I won’t give you any direction in this article on how to tackle 2 or 3 above. You can always send your resume to recruiters to ensure you are on their database or in response to an advertised position. And you can also send it directly to companies through their online recruiting job boards just to be on their database or when they advertise for a position.
Just keep in mind that recruiters and companies do not spend thousands of dollars on building and maintaining job boards and on advertising for job positions if they have no intention of using that source for finding candidates. Advertising for jobs costs money. Nobody does it just for fun. Employers do it because they need people. So don’t ignore that because you heard all the good jobs are “hidden”.
So that leaves us with number 1 above. That is where I, the employer, am using my personal network to find a good qualified candidate. So how would you be able to tap into that? How can you reach me?
Let’s first tackle how you would even find out that I am looking for a “database administrator”. If you are a qualified database administrator and are interested in working for my company, you will have already tried to contact someone at my company that you already know and told them to keep an eye out just in case there is an opening for a database administrator.
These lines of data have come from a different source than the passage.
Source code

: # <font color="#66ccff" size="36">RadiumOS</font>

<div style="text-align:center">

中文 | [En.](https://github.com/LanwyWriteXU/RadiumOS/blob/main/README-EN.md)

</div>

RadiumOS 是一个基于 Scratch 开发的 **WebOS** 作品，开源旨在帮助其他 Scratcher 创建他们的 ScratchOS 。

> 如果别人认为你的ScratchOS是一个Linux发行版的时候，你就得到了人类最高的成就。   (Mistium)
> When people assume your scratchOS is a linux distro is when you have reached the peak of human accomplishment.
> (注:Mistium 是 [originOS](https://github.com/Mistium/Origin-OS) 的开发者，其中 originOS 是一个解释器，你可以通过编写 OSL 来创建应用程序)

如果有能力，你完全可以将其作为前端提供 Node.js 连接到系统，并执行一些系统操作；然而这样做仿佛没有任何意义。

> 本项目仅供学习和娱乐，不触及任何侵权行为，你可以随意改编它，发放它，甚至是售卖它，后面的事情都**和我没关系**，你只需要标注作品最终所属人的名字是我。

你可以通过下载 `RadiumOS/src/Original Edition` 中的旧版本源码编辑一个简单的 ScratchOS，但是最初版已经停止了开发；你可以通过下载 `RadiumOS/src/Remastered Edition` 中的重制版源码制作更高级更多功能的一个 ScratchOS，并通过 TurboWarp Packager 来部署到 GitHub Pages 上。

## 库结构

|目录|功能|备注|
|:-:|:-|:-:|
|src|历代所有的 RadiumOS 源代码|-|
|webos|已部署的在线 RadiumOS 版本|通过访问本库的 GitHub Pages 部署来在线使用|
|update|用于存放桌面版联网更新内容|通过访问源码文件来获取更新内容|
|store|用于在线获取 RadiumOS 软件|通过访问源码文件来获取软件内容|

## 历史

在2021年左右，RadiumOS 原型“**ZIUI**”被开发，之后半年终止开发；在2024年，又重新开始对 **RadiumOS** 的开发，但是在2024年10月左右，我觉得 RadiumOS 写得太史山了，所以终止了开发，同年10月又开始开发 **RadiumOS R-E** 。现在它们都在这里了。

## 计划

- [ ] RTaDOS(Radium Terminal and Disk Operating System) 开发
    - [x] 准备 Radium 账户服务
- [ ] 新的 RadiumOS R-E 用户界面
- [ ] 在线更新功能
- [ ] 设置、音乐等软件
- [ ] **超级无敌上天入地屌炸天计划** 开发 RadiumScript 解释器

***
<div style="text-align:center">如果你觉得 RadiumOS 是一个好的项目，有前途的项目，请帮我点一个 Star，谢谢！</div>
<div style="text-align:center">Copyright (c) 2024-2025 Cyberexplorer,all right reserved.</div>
Maybe you know George in software development because you went to school with him. You keep in touch with George on a regular basis socially and you ask him how things are going at my company and if there is any news about a new database admin position.
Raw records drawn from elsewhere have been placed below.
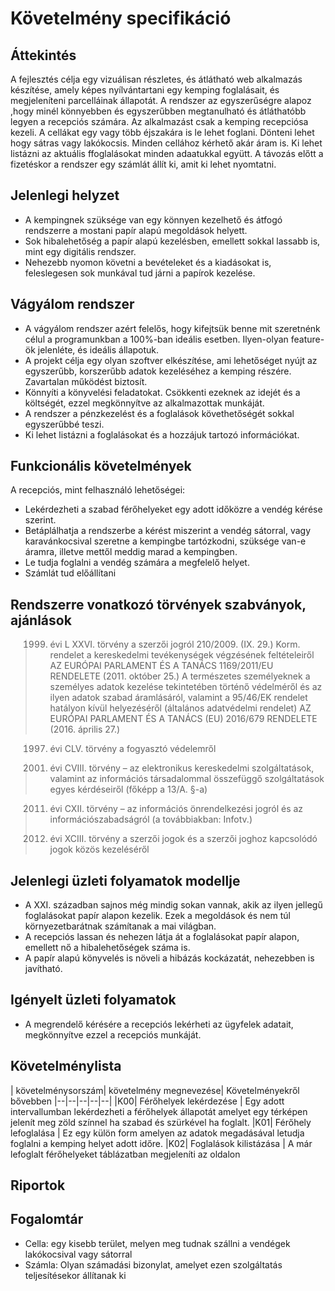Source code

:# Követelmény specifikáció

## Áttekintés
A fejlesztés célja egy vizuálisan részletes, és átlátható web alkalmazás készítése, amely képes nyílvántartani egy kemping foglalásait, és megjeleníteni parcelláinak állapotát.
A rendszer az egyszerűségre alapoz ,hogy minél könnyebben és egyszerűbben megtanulható és átláthatóbb legyen a recepciós számára.
Az alkalmazást csak a kemping recepciósa kezeli. A cellákat egy vagy több éjszakára is le lehet foglani. Dönteni lehet hogy sátras vagy lakókocsis. Minden cellához kérhető akár áram is. Ki lehet listázni az aktuális ffoglalásokat minden adaatukkal együtt.
A távozás előtt a fizetéskor a rendszer egy számlát állít ki, amit ki lehet nyomtatni.
## Jelenlegi helyzet

 - A kempingnek szüksége van egy könnyen kezelhető és átfogó rendszerre a mostani papír alapú megoldások helyett.
 - Sok hibalehetőség a papír alapú kezelésben, emellett sokkal lassabb is, mint egy digitális rendszer.
 - Nehezebb nyomon követni a bevételeket és a kiadásokat is, feleslegesen sok munkával tud járni a papírok kezelése.
## Vágyálom rendszer

- A vágyálom rendszer azért felelős, hogy kifejtsük benne mit szeretnénk célul a programunkban a 100%-ban ideális esetben. Ilyen-olyan feature-ök jelenléte, és ideális állapotuk.
- A projekt célja egy olyan szoftver elkészítése, ami lehetőséget nyújt az egyszerűbb, korszerűbb adatok kezeléséhez a kemping részére. Zavartalan működést biztosít.
- Könnyíti a könyvelési feladatokat. Csökkenti ezeknek az idejét és a költségét, ezzel megkönnyítve az alkalmazottak munkáját.
- A rendszer a pénzkezelést és a foglalások követhetőségét sokkal egyszerűbbé teszi. 
- Ki lehet listázni a foglalásokat és a hozzájuk tartozó információkat.
## Funkcionális követelmények
 A recepciós, mint felhasználó lehetőségei:

-   Lekérdezheti a szabad férőhelyeket egy adott időközre a vendég kérése szerint.
-   Betáplálhatja a rendszerbe a kérést miszerint a vendég sátorral, vagy karavánkocsival szeretne a kempingbe tartózkodni, szüksége van-e áramra, illetve mettől meddig marad a kempingben.
-   Le tudja foglalni a vendég számára a megfelelő helyet.
-   Számlát tud előállítani
## Rendszerre vonatkozó törvények szabványok, ajánlások
>   1999. évi L XXVI. törvény a szerzői jogról 210/2009. (IX. 29.) Korm. rendelet a kereskedelmi tevékenységek végzésének feltételeiről
AZ EURÓPAI PARLAMENT ÉS A TANÁCS 1169/2011/EU RENDELETE (2011. október 25.) A természetes személyeknek a személyes adatok kezelése tekintetében történő védelméről és az ilyen adatok szabad áramlásáról, valamint a 95/46/EK rendelet hatályon kívül helyezéséről (általános adatvédelmi rendelet) AZ EURÓPAI PARLAMENT ÉS A TANÁCS (EU) 2016/679 RENDELETE (2016. április 27.)

>  1997. évi CLV. törvény a fogyasztó védelemről

>  2001. évi CVIII. törvény – az elektronikus kereskedelmi szolgáltatások, valamint az információs társadalommal összefüggő szolgáltatások egyes kérdéseiről (főképp a 13/A. §-a)

>  2011. évi CXII. törvény – az információs önrendelkezési jogról és az információszabadságról (a továbbiakban: Infotv.)
>  
>  2016. évi XCIII. törvény a szerzői jogok és a szerzői joghoz kapcsolódó jogok közös kezeléséről

## Jelenlegi üzleti folyamatok modellje

 - A XXI. században sajnos még mindig sokan vannak, akik az ilyen jellegű foglalásokat papír alapon kezelik. Ezek a megoldások és nem túl környezetbarátnak számítanak a mai világban.
 - A recepciós lassan és nehezen látja át a foglalásokat papír alapon, emellett nő a hibalehetőségek száma is.
 - A papír alapú könyvelés is növeli a hibázás kockázatát, nehezebben is javítható.

## Igényelt üzleti folyamatok

- A megrendelő kérésére a recepciós lekérheti az ügyfelek adatait, megkönnyítve ezzel a recepciós munkáját.

## Követelménylista
| követelménysorszám| követelmény megnevezése| Követelményekről bővebben 
|--|--|--|--|--|
|K00| Férőhelyek lekérdezése | Egy adott intervallumban lekérdezheti a férőhelyek állapotát amelyet egy térképen jelenít meg zöld színnel ha szabad és szürkével ha foglalt.
|K01| Férőhely lefoglalása | Ez egy külön form amelyen az adatok megadásával letudja foglalni a kemping helyet adott időre.
|K02| Foglalások kilistázása | A már lefoglalt férőhelyeket táblázatban megjeleníti az oldalon 
## Riportok

## Fogalomtár

 - Cella: egy kisebb terület, melyen meg tudnak szállni a vendégek lakókocsival vagy sátorral
 - Számla: Olyan számadási bizonylat, amelyet ezen szolgáltatás teljesítésekor állítanak ki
What if you don’t know anyone who works at my company? Well maybe you know Samantha who works at a different company but she is George’s girlfriend and she can ask him. That’s how you build a “network”. It is people whom you know and whom they know.
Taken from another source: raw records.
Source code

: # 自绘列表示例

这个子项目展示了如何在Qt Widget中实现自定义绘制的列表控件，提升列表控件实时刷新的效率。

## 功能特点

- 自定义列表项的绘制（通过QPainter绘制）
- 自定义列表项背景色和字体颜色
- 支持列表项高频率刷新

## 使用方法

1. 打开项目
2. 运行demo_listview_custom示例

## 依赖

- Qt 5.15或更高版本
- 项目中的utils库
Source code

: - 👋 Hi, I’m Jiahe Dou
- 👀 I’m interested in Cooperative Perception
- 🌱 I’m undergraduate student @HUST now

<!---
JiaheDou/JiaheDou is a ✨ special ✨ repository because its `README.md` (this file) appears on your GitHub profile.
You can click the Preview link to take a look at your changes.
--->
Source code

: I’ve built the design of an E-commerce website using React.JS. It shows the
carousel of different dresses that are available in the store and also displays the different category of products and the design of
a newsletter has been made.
All that you’re doing here is keeping your ears to the ground. You want to be alerted if a position materializes. It is in fact quite passive. It’s pure information gathering. That’s all it can be. Again, think of it from my perspective, the employer. I only put the word out that I need someone when I actually need someone. I work to my own schedule, not yours. So you have to wait until I put the word out so that you could hear about it through your network.
Can you anticipate that I will need someone? Can you get to me directly?
Actually, you can! And here’s the secret. I will show you how.
You can anticipate that I will need someone if maybe you’ve heard through your personal network that a database admin has left our company. You may even find out that someone intends to leave my department before even I know! Perhaps he is part of that network of friends and colleagues and you heard that he or she wants to move on and look for something different.
Or maybe my company has put out a press release saying that we are expanding our IT department. If you stay up-to-date on news in your field you will hear about these things and see immediately the potential opportunities for you.
So what do you do then? Send me an email. Tell me: “Hey, you may be needing a great database administrator soon. Look no further, I have all the qualifications you will need. Here they are…”
Maybe not those exact words but something along those lines. So now I, the employer, I have just been faced with having to look for good candidates and haven’t even started my search in earnest yet. Your resume came along and you are a perfect fit. Guess what, you have just saved me a ton of time. I have no other candidates. What do you think the chances are that I will want to meet with you and maybe hire you? Pretty good.
So that’s the “hidden” job market in a nutshell. I hope presenting it from the perspective of the employer has made it a little less shrouded in mystery.